Implementing dedispersion in Julia

Ujjwal_Panda · March 17, 2022, 7:39am

I am trying to write an implementation of a basic algorithm in pulsar astronomy: dedispersion. What this essentially boils down to is adding the rows of a two-dimensional matrix together, but we shift each row by some value. The lower the row, the more the shift. Note that the shift is not circular, and it does not increase linearly. I am still new to Julia, and so I programmed it in a way that looks more like C/C++ here. Is there a better/more idiomatic/more performant way to do this? Like having a view into the 2D array that shifts as it goes down?

jw3126 · March 17, 2022, 7:56am

I think your code looks like a good starting point. Memory access is contiguous, thats very nice.

One thing I noticed is, that while A is a matrix you always access it using linear indices e.g. A[(i + Δi) * nt + j]. Is there a reason for this?

To increase performance there are a couple of things you could try:

Use @inbounds annotations
Use @simd annotation on your inner loop
Use @threads annotation on your outer loop

Also can you post a typical benchmark, so people can better play around with your code? I am not familiar with the algorithm and have no ideas what are typical sizes for the arguments.

baggepinnen · March 17, 2022, 9:14am

I’d be careful with this, all threads would modify the same elements of B.

jw3126 · March 17, 2022, 9:23am

You are right, if multi threading is desired one needs to do it differently. How exactly depends on typical sizes of A.

Ujjwal_Panda · March 17, 2022, 9:30am

Some typical benchmarks are right there in the repository, in the bench directory. Unfortunately, I could not upload the file that I used to make that benchmark, because it was almost 20 GBs! But it should give you a fair idea of the kind of inputs I am trying to deal with.

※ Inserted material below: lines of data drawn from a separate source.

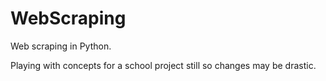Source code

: # WebScraping
Web scraping in Python.

Playing with concepts for a school project still so changes may be drastic.
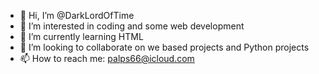 - 👋 Hi, I’m @DarkLordOfTime
- 👀 I’m interested in coding and some web development
- 🌱 I’m currently learning HTML
- 💞️ I’m looking to collaborate on we based projects and Python projects
- 📫 How to reach me: palps66@icloud.com

<!---
DarkLordOfTime/DarkLordOfTime is a ✨ special ✨ repository because its `README.md` (this file) appears on your GitHub profile.
You can click the Preview link to take a look at your changes.
--->
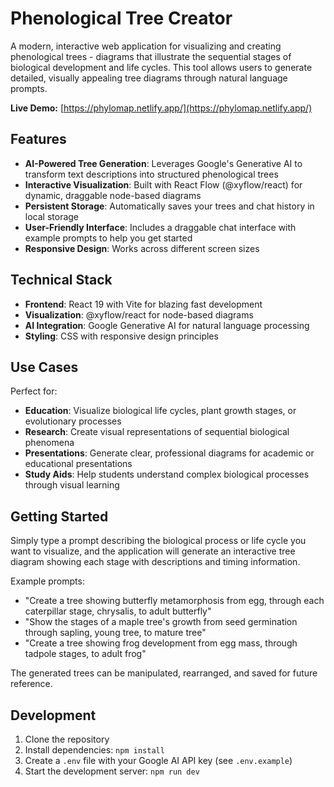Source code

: # Phenological Tree Creator

A modern, interactive web application for visualizing and creating phenological trees - diagrams that illustrate the sequential stages of biological development and life cycles. This tool allows users to generate detailed, visually appealing tree diagrams through natural language prompts.

**Live Demo:** [https://phylomap.netlify.app/](https://phylomap.netlify.app/)

## Features

- **AI-Powered Tree Generation**: Leverages Google's Generative AI to transform text descriptions into structured phenological trees
- **Interactive Visualization**: Built with React Flow (@xyflow/react) for dynamic, draggable node-based diagrams
- **Persistent Storage**: Automatically saves your trees and chat history in local storage
- **User-Friendly Interface**: Includes a draggable chat interface with example prompts to help you get started
- **Responsive Design**: Works across different screen sizes

## Technical Stack

- **Frontend**: React 19 with Vite for blazing fast development
- **Visualization**: @xyflow/react for node-based diagrams
- **AI Integration**: Google Generative AI for natural language processing
- **Styling**: CSS with responsive design principles

## Use Cases

Perfect for:
- **Education**: Visualize biological life cycles, plant growth stages, or evolutionary processes
- **Research**: Create visual representations of sequential biological phenomena
- **Presentations**: Generate clear, professional diagrams for academic or educational presentations
- **Study Aids**: Help students understand complex biological processes through visual learning

## Getting Started

Simply type a prompt describing the biological process or life cycle you want to visualize, and the application will generate an interactive tree diagram showing each stage with descriptions and timing information.

Example prompts:
- "Create a tree showing butterfly metamorphosis from egg, through each caterpillar stage, chrysalis, to adult butterfly"
- "Show the stages of a maple tree's growth from seed germination through sapling, young tree, to mature tree"
- "Create a tree showing frog development from egg mass, through tadpole stages, to adult frog"

The generated trees can be manipulated, rearranged, and saved for future reference.

## Development

1. Clone the repository
2. Install dependencies: `npm install`
3. Create a `.env` file with your Google AI API key (see `.env.example`)
4. Start the development server: `npm run dev`
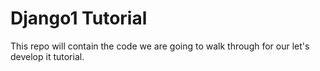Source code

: Django1 Tutorial
================

This repo will contain the code we are going to walk through for our
let's develop it tutorial.

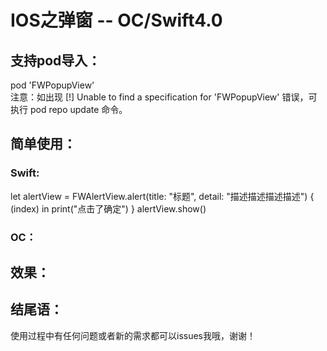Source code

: IOS之弹窗 -- OC/Swift4.0  
===================================  

支持pod导入：
-----------------------------------
pod 'FWPopupView'<br>
注意：如出现 [!] Unable to find a specification for 'FWPopupView' 错误，可执行 pod repo update 命令。

简单使用：  
-----------------------------------  
### Swift: <br>
let alertView = FWAlertView.alert(title: "标题", detail: "描述描述描述描述") { (index) in
    print("点击了确定")
}
alertView.show()<br>
            
### OC：<br>

效果：
-----------------------------------


结尾语：
-----------------------------------
使用过程中有任何问题或者新的需求都可以issues我哦，谢谢！
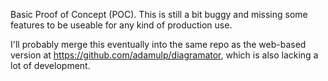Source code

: Basic Proof of Concept (POC). This is still a bit buggy and missing some features to be useable for any kind of production use.

I'll probably merge this eventually into the same repo as the web-based version at https://github.com/adamulp/diagramator, which is also lacking a lot of development.
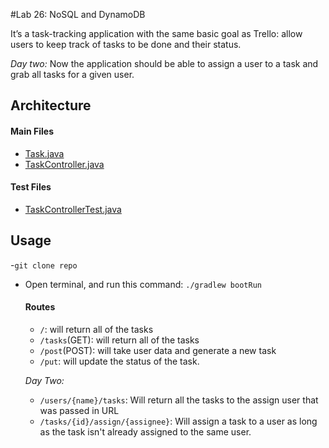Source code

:#Lab 26: NoSQL and DynamoDB

 It’s a task-tracking application with the same basic goal as Trello: allow users to keep track of tasks to be done and their status. 

  *Day two:*
    Now the application should be able to assign a user to a task and grab all tasks for a given user.

 ## Architecture

#### Main Files
  * [Task.java](./src/main/java/com/dh/labdynamo/taskmaster/Task.java)
  * [TaskController.java](./src/main/java/com/dh/labdynamo/taskmaster/TaskController.java)


 
  
#### Test Files
  * [TaskControllerTest.java](./src/test/java/com/dh/labdynamo/taskmaster/TaskControllerTest.java)

## Usage
-`git clone repo`
- Open terminal, and run this command: `./gradlew bootRun`
  
  #### Routes
  * `/`: will return all of the tasks
  * `/tasks`(GET): will return all of the tasks
  * `/post`(POST): will take user data and generate a new task
  * `/put`: will update the status of the task.
  
  *Day Two:*
    * `/users/{name}/tasks`: Will return all the tasks to the assign user that was passed in URL
    * `/tasks/{id}/assign/{assignee}`: Will assign a task to a user as long as the task isn't already assigned to the same user.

As for the linear indexing for A, there is really no reason for it, except that I could not figure out how to do the same thing with Cartesian Indices .

jw3126 · March 17, 2022, 9:32am

I am looking for a very simple 10 lines copy pastable benchmark that gives me realistic eltypes and sizes. Like:

A = randn(100, 100) # is 100 a realistic size? Is Float64 realistic or Float32 ?
...
@btime dedisp(A, f₀, Δf, DM)

Edit: From the performance view point only size and eltype of data matters. The actual values are irrelevant, just put something random there.

baggepinnen · March 17, 2022, 9:32am

Maybe it would be enough to keep nthreads() separate copies of B and sum them in the end?

jw3126 · March 17, 2022, 9:34am

Yes, that is one possiblility the other is annotating the inner loop. Or maybe we need to solve the problem many times and then it might be better to just call single threaded dedisp in parallel.

Ujjwal_Panda · March 17, 2022, 10:10am

My bad ! I had forgotten that the code for the benchmark wasn’t up yet. You can take a 2D Array with Float32 eltype and 4096 × 128000 elements. You can reduce the second dimension if you want, in order to ensure that the array fits into the memory of your machine (because these numbers will give you about 16 GBS of data!). Then call the dedisp function as: dedisp(A, 500.0, 200.0, 50.0). I will put up more details about the benchmark into the repo today .

jw3126 · March 17, 2022, 10:36am

module Baseline

const 𝓓 = 1.0 / 2.41e-4
Δt(f, f₀, DM) = floor(Int64, 𝓓 * DM * (1/f^2 - 1/f₀^2))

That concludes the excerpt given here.